** Opening Provided material block **

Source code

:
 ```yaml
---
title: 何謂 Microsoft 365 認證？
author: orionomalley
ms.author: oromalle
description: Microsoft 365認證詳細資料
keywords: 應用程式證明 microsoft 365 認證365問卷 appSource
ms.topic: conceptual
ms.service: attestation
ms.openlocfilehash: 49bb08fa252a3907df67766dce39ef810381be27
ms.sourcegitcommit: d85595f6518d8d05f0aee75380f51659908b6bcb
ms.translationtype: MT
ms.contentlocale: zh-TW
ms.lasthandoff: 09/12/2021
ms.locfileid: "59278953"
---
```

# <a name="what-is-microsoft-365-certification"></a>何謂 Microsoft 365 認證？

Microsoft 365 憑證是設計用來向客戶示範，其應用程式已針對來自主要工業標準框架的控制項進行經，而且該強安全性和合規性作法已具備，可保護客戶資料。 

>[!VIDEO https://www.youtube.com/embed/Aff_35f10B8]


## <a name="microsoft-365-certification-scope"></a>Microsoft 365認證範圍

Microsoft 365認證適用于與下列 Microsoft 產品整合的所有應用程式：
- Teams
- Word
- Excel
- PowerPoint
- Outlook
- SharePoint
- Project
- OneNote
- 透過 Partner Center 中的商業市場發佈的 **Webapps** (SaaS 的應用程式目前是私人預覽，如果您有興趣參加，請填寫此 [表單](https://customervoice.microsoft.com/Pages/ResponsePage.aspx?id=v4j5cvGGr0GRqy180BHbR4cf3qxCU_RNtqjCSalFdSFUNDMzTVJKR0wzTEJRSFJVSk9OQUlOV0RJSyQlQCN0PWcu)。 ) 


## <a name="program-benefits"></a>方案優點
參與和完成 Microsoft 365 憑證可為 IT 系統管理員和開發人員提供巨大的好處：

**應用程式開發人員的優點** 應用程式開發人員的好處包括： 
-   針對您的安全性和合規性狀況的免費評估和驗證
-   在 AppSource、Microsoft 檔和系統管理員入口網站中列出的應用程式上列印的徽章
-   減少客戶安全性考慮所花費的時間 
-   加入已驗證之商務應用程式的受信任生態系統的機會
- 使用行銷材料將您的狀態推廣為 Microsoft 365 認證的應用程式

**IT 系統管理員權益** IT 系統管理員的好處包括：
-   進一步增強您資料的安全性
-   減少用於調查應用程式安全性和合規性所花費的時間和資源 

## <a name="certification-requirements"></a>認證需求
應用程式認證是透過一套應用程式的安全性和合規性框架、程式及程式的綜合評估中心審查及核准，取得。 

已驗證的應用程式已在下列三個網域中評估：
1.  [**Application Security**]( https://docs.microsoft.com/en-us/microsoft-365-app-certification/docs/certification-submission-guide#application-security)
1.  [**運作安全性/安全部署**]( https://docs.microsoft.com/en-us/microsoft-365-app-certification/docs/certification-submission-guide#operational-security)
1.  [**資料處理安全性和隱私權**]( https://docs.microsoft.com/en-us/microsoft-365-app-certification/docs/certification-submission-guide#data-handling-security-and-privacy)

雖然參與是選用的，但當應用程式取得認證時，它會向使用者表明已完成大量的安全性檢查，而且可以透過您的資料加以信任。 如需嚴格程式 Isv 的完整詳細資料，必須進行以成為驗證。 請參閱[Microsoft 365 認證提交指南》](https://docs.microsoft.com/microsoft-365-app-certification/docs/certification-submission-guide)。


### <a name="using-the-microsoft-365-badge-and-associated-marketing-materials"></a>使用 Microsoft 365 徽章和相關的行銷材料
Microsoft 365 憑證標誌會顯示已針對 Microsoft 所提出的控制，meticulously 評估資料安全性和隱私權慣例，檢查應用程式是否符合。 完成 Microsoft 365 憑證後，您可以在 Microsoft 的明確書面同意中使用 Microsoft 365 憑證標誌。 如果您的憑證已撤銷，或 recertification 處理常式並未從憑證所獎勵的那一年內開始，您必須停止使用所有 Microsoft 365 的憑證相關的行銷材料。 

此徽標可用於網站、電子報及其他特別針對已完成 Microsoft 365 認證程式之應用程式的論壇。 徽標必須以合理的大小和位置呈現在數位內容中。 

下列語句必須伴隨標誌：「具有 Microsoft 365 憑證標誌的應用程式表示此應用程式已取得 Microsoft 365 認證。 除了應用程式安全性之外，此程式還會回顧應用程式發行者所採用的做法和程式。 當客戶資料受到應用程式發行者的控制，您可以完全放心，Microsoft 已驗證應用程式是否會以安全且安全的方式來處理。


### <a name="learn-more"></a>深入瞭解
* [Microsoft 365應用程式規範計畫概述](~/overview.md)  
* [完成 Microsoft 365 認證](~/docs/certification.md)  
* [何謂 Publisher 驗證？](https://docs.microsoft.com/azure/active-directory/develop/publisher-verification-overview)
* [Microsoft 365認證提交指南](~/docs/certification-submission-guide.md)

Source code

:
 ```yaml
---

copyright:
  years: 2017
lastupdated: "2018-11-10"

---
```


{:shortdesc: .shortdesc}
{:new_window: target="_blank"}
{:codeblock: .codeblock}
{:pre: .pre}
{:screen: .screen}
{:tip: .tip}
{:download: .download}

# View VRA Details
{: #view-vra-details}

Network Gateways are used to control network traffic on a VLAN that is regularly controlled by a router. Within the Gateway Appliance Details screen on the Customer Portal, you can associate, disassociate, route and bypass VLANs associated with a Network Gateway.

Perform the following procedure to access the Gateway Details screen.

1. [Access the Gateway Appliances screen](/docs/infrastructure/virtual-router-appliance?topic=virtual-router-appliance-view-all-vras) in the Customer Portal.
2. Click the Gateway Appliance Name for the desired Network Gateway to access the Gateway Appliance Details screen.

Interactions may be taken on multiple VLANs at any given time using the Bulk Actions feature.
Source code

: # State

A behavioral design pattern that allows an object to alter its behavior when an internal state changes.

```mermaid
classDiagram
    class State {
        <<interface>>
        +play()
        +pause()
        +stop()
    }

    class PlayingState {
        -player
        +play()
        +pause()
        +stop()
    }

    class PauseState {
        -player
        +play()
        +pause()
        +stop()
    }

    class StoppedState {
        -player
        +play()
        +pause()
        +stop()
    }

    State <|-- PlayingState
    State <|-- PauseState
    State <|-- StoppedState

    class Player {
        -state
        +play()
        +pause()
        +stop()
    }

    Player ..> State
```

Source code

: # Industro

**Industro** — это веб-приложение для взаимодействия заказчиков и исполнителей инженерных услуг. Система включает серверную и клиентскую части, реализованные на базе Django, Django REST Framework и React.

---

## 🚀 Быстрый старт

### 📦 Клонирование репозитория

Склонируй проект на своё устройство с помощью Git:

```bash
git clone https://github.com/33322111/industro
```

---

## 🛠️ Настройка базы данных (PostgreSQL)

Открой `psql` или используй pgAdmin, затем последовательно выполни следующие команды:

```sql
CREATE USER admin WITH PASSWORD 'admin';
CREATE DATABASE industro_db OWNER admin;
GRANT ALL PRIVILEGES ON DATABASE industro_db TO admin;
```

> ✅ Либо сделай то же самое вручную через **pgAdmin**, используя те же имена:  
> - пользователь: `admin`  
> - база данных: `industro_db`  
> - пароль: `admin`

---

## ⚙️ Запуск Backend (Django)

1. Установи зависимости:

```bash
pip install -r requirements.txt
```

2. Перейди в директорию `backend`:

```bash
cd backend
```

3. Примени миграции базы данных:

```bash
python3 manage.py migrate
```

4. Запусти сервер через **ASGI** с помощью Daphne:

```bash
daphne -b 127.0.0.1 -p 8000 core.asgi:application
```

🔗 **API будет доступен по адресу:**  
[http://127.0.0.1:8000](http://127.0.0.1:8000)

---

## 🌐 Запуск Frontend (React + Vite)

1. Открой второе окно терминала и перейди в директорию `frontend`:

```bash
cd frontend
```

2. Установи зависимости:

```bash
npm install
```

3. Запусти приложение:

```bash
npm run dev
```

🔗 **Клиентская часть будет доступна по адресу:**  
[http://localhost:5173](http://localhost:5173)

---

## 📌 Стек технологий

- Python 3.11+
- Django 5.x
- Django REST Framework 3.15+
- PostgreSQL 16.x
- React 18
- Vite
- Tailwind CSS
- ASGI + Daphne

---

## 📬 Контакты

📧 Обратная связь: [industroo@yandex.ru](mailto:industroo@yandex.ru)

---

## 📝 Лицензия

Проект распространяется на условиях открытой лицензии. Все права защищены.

** Closing Provided material block **

# Work to complete:
Find every line above where the word "pgAdmin" occurs, and copy that line.

# Task solution:
Открой `psql` или используй pgAdmin, затем последовательно выполни следующие команды:
> ✅ Либо сделай то же самое вручную через **pgAdmin**, используя те же имена:  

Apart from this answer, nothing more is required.